__TASK DIRECTIONS__:
Transcribe exactly the lines that fall between the one holding "## Objectives" and the one holding "Benchmarking & Comparative", inclusive, from the entries below.

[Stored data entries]
%%

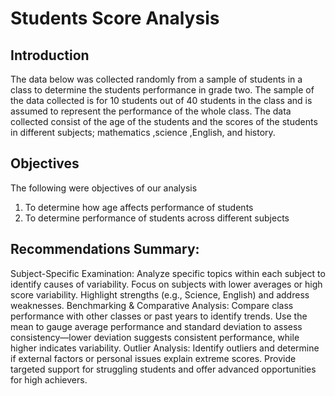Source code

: # Students Score Analysis

## Introduction
The data below was collected randomly from a sample of students in a class to determine the students performance in grade two. The sample of the data collected is for 10 students out of 40 students in the class and is assumed to represent the performance of the whole class. The data collected consist of the age of the students and the scores of the students in different subjects; mathematics ,science ,English, and history.

## Objectives
The following were objectives of our analysis
1. To determine how age affects performance of students
2. To determine performance of students across different subjects

 ## Recommendations Summary:

Subject-Specific Examination: Analyze specific topics within each subject to identify causes of variability. Focus on subjects with lower averages or high score variability. Highlight strengths (e.g., Science, English) and address weaknesses.
Benchmarking & Comparative Analysis: Compare class performance with other classes or past years to identify trends. Use the mean to gauge average performance and standard deviation to assess consistency—lower deviation suggests consistent performance, while higher indicates variability.
Outlier Analysis: Identify outliers and determine if external factors or personal issues explain extreme scores. Provide targeted support for struggling students and offer advanced opportunities for high achievers.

%%

__ANSWER BOX__:
## Objectives
The following were objectives of our analysis
1. To determine how age affects performance of students
2. To determine performance of students across different subjects

 ## Recommendations Summary:

Subject-Specific Examination: Analyze specific topics within each subject to identify causes of variability. Focus on subjects with lower averages or high score variability. Highlight strengths (e.g., Science, English) and address weaknesses.
Benchmarking & Comparative Analysis: Compare class performance with other classes or past years to identify trends. Use the mean to gauge average performance and standard deviation to assess consistency—lower deviation suggests consistent performance, while higher indicates variability.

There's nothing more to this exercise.